The trademark dime store exterior of the Grand Variety Store, with its crowded displays and bright colors, has remained unchanged throughout the years.
The last remaining five and 10 in Lakewood — the Grand Variety Store at 12409 Madison Ave., between Robin and Lark - has been holding a stock reduction sale, with a markdown of 20 percent on everything.
For more than a half century it has carried nearly 8,000 different items on its wooden shelves and counters. It has sold household wares, school supplies, baby clothes, inexpensive toys and electrical sundries.
It has provided the neighborhood with oceans of notions, such as pins, needles, thimbles, and sewing, crocheting and tatting threads. It still sells ribbon by the yard and loose hankies. In how many stores do you find that being done anymore?
"If the store closes, I don't know where I'm going to buy the 3x5 white scratch pads I keep beside my phone," lamented long-time customer James A. McGrath.
"I've been getting them there for years and years. Other stores carry them only in colors," he added.
McGrath, 69, who lives on nearby Cohassett, said he started shopping at Grand when he was a boy.
"My aunt, who tended to exaggerate, used to say, 'They carry everything there from a hair pin to a thrashing machine,' "McGrath remembers.
Although the sale appears headed toward being a complete liquidation of merchandise without plans for restocking, owner Mark Frankel is non-committal.
"We'll close eventually, but I'm not making a definite statement at this time," he said.
"You must realize that times have changed," he added, referring to the fact that today most people drive to the big shopping malls to buy, forsaking the neighborhood stores they once walked to.

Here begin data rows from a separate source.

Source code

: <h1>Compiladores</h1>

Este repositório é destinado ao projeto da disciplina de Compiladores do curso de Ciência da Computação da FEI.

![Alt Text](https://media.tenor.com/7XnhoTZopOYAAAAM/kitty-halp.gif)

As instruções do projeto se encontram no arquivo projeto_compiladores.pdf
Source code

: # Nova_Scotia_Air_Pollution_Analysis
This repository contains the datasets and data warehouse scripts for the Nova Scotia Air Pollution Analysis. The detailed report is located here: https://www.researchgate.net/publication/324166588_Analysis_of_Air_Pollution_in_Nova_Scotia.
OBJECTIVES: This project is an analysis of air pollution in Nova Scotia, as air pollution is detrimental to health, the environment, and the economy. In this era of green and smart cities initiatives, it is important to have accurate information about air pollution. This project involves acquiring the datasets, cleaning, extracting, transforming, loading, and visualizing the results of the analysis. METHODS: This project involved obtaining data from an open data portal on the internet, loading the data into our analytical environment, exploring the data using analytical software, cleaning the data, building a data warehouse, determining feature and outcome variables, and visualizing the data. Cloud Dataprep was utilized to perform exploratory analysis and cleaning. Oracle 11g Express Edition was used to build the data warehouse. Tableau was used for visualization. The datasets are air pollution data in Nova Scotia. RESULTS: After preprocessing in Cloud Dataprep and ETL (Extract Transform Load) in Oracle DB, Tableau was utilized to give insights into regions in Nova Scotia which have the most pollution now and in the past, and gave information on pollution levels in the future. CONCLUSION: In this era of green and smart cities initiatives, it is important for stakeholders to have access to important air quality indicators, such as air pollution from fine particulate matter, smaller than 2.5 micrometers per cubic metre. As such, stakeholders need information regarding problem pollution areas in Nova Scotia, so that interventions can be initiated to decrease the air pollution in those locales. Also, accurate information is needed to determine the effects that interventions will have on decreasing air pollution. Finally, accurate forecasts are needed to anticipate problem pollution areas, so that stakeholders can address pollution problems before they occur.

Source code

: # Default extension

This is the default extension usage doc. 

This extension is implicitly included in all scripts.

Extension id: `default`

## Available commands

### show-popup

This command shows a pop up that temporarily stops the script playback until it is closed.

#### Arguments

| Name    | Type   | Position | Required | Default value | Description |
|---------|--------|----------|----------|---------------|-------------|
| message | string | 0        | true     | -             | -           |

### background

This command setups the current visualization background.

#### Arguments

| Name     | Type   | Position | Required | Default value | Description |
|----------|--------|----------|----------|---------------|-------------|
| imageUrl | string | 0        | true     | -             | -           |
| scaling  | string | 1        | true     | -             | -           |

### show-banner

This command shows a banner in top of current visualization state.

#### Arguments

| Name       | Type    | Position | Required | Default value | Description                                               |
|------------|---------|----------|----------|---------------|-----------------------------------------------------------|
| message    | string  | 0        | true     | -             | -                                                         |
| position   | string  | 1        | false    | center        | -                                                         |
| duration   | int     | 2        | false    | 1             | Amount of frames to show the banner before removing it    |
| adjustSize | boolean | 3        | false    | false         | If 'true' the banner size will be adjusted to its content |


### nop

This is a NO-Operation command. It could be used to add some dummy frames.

Also, Frankel decried, he no longer has the large-volume purchasing advantages he enjoyed when he operated as many as nine other such area stores together with his Lakewood outlet, and they bought as a group.
All of these units but the Grand have been closed, several within the past two years, according to Frankel.
"This is our original dime store and probably the last," he said, although not ruling out the possibility of getting a buyer.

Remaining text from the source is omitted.